I'd rather see more of a chase for simplicity these days. It is the hallmark of good project. However today the opposite is popular.


Indeed. If 40-something me could go back in time and tell 20-something me what I’d learned in my career so far, one of the first lessons would be that simplicity scales and endures like almost nothing else and is probably the most underrated virtue in software development. (Composability would be #2.)

That is not to say that complexity is never necessary. Sometimes we are trying to solve inherently complex problems. But there is a disturbing amount of accidental complexity in modern web development. To make things worse, because web development is such a huge part of the software industry now and how so many people have come into that industry, a whole generation of developers is growing up believing that the accidental complexity is necessary or even desirable.


I've been trying to move away from things like create-react-app and towards things like Parcel, but pretty most statically typed stack has some sort "compile time" typechecking that would be needless to have in the browser. Ergo, expecting the browser to do everything we want to provide a development environment is going to be a tough call. It would be lush if Firefox and Chrome supported TypeScript natively, but it would always lag behind I think.
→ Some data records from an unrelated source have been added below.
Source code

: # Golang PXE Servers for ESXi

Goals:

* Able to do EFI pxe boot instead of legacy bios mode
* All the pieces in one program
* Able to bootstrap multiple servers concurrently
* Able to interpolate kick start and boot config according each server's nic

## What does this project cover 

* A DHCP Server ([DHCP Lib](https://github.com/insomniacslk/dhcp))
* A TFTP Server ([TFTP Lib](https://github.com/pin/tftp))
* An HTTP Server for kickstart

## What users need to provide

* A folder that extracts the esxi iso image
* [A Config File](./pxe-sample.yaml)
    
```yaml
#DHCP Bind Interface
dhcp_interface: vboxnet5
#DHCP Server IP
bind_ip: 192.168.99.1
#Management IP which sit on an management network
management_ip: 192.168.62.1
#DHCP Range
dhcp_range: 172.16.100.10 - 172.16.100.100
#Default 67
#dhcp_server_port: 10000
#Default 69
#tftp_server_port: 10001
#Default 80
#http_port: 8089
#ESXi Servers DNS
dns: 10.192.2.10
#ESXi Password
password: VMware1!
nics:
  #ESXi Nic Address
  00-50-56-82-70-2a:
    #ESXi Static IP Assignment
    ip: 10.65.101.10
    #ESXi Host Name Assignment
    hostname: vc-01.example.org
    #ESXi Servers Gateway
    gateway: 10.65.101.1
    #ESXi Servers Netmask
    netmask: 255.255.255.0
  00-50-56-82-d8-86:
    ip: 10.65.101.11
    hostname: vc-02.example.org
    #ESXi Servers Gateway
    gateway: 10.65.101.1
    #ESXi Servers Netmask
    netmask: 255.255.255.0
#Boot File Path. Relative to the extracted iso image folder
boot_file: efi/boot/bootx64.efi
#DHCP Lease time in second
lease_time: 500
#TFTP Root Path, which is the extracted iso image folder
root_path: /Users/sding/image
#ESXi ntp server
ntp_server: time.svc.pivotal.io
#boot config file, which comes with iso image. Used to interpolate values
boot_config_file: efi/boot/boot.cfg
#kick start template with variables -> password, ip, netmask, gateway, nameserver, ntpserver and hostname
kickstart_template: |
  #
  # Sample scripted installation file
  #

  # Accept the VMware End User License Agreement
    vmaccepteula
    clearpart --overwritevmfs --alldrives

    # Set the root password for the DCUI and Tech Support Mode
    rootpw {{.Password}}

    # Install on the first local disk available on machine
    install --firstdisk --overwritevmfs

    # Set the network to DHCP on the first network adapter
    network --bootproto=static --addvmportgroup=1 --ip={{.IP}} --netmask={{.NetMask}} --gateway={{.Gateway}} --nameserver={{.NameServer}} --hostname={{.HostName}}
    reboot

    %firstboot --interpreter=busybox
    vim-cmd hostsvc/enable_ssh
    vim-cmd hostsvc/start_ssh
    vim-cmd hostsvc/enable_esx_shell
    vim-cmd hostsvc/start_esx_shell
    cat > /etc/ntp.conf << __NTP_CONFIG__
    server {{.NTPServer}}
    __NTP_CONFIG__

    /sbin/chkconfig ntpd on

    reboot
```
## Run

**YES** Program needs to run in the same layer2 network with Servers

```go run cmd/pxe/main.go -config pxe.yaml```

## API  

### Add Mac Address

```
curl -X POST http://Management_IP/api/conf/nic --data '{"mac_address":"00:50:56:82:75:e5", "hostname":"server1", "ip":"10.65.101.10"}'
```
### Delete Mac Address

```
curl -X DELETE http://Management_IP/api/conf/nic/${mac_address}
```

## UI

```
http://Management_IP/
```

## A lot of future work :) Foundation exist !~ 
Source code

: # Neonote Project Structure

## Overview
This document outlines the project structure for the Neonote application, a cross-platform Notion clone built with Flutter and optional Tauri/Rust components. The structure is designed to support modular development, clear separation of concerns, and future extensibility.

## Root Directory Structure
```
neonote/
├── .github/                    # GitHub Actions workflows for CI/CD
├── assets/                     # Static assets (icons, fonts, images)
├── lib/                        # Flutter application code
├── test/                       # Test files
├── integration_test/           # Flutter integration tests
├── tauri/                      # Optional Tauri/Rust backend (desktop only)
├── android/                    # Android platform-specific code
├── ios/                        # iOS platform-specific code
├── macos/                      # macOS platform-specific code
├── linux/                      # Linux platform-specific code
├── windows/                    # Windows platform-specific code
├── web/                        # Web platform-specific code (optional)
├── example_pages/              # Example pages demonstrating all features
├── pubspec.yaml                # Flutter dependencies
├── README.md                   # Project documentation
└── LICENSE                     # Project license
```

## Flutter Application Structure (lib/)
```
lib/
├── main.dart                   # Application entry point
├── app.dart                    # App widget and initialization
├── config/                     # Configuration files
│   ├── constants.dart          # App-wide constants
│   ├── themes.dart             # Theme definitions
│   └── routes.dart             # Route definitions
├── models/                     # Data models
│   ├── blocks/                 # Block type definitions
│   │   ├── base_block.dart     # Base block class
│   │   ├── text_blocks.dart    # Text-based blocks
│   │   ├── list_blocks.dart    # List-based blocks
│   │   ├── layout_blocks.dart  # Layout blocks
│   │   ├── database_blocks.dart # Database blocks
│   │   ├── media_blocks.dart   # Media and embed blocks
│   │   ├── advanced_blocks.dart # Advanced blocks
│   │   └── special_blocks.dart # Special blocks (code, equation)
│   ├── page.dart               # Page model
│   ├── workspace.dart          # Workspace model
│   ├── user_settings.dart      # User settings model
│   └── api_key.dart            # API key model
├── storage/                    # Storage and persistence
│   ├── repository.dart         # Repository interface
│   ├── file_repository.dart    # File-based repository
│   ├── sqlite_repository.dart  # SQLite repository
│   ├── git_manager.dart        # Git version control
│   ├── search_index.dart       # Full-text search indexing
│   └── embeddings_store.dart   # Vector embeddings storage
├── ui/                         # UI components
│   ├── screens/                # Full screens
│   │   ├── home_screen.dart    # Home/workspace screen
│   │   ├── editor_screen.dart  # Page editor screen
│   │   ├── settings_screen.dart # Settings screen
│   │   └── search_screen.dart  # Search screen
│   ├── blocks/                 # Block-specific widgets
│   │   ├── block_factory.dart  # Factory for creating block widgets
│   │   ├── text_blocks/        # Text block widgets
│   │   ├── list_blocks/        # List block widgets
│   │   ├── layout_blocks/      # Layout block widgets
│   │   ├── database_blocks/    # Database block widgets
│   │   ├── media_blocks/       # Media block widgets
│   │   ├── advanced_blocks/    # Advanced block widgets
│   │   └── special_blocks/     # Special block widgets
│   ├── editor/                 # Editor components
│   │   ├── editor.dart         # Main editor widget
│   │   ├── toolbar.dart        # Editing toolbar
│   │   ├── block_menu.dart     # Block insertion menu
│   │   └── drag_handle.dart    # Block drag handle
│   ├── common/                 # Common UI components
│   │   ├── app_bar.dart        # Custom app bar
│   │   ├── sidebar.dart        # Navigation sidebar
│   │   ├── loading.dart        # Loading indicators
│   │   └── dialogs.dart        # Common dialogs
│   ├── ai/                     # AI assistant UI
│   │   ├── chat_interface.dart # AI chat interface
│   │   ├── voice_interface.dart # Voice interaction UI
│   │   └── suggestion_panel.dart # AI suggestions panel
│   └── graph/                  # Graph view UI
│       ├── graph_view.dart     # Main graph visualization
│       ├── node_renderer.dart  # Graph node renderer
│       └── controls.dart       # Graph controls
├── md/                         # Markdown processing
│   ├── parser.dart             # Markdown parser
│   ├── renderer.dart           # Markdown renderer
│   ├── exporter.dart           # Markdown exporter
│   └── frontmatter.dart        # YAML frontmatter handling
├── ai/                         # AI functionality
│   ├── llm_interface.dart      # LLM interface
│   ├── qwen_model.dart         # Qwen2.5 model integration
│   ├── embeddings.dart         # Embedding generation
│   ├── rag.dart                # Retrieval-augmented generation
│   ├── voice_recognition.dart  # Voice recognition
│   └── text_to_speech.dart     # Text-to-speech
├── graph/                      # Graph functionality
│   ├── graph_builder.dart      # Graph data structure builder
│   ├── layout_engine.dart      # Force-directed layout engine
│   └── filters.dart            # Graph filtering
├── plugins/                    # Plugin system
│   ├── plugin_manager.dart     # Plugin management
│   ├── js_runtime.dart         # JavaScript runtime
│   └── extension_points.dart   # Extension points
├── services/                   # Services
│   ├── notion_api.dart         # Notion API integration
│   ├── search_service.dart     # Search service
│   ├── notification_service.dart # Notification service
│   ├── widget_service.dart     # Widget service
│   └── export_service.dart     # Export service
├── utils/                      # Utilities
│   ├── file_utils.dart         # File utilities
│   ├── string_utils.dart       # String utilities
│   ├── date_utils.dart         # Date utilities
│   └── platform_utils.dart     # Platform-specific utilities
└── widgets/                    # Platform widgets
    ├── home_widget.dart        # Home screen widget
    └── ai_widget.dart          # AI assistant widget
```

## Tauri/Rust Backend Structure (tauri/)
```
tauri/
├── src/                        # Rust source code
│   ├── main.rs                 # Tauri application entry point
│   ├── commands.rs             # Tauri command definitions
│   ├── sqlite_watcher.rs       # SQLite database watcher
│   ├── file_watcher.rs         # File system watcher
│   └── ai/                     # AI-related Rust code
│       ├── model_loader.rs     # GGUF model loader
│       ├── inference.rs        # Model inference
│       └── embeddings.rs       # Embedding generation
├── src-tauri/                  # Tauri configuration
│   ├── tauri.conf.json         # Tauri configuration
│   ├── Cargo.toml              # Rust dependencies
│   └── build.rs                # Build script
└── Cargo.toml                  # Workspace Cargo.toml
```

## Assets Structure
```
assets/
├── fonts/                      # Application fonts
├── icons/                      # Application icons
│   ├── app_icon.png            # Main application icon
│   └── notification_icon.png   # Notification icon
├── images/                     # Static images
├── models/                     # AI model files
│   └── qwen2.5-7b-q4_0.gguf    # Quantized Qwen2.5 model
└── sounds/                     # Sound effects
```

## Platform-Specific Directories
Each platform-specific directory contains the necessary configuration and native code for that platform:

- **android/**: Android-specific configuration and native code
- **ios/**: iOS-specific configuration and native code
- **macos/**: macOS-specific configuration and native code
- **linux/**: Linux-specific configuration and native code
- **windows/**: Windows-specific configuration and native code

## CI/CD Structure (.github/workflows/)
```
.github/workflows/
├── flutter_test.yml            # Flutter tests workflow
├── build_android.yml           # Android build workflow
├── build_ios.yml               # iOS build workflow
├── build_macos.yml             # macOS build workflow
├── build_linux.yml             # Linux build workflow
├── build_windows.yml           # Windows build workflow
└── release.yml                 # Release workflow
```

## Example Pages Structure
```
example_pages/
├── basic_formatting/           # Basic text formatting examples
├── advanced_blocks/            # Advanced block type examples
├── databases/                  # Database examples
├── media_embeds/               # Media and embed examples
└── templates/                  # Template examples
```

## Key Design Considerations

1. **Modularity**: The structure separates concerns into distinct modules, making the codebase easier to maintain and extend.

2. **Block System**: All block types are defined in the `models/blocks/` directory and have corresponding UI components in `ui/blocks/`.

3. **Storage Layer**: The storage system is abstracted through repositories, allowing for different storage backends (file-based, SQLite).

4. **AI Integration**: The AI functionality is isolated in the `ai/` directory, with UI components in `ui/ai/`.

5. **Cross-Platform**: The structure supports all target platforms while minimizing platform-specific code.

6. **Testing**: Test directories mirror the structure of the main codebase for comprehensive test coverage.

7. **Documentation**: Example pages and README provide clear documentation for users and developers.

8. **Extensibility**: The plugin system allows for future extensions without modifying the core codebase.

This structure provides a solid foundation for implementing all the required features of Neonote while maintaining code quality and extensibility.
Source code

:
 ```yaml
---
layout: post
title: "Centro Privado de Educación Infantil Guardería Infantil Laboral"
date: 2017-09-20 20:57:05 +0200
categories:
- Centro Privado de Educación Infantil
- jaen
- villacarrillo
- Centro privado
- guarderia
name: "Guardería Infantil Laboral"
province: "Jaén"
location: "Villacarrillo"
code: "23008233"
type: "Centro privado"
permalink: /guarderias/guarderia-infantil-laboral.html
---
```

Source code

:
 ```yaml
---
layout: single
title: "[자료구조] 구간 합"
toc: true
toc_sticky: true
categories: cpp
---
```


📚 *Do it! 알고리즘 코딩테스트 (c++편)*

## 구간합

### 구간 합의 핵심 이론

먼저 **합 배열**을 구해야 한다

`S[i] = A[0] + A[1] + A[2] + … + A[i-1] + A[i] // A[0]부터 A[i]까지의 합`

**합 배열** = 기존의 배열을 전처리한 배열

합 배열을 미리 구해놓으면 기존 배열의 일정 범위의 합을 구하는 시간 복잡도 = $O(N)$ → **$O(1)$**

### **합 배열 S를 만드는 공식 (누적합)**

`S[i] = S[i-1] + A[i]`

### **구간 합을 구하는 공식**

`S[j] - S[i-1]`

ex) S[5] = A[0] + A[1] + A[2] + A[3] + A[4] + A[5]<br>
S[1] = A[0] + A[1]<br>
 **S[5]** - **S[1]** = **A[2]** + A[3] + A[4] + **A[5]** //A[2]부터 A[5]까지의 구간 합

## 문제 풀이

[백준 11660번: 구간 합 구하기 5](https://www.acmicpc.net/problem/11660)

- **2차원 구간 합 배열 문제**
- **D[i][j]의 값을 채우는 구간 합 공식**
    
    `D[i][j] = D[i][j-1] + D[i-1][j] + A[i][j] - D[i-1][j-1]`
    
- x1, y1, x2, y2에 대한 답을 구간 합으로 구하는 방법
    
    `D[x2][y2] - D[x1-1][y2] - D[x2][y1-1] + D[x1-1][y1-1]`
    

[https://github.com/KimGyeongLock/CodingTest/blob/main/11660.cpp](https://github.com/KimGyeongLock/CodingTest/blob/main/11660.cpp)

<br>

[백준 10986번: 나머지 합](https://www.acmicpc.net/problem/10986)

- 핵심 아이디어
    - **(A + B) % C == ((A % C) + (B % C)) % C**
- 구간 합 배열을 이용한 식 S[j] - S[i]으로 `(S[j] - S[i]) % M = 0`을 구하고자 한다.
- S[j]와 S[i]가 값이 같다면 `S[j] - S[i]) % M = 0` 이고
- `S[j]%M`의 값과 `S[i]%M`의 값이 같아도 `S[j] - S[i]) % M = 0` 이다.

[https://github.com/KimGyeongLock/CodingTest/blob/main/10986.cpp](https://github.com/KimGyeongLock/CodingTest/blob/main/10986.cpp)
I currently am working on a typescript + react + redux application. The number of times I have had a developer on my team tell me that a change will be hard is disturbingly high. In vanilla javascript it would be a simple sixty minute change.

I actually really like typescript but I am unaware of being able to use it without very obnoxious things like webpack being involved.


I can't wait 'till Parcel 2 is stable, but yeah with Parcel you just include it and boom, it works.

Adapting existing projects is harder though.


With React and Redux everything is hard. These are two worst mainstream libraries out there. It so bad, even Typescript can not help too much.


It really isn't, though? I think redux introduces a LOT of complexity and much prefer something like Mobx-State-Tree, but React has been a total breeze.


For me it is still surprising how much time and effort you have to take to solve problems that was actually solved years ago. But I can understand that for beginners, or people that used vanilla JS or jQuery React is a step forward. For me, it is a big step backwards.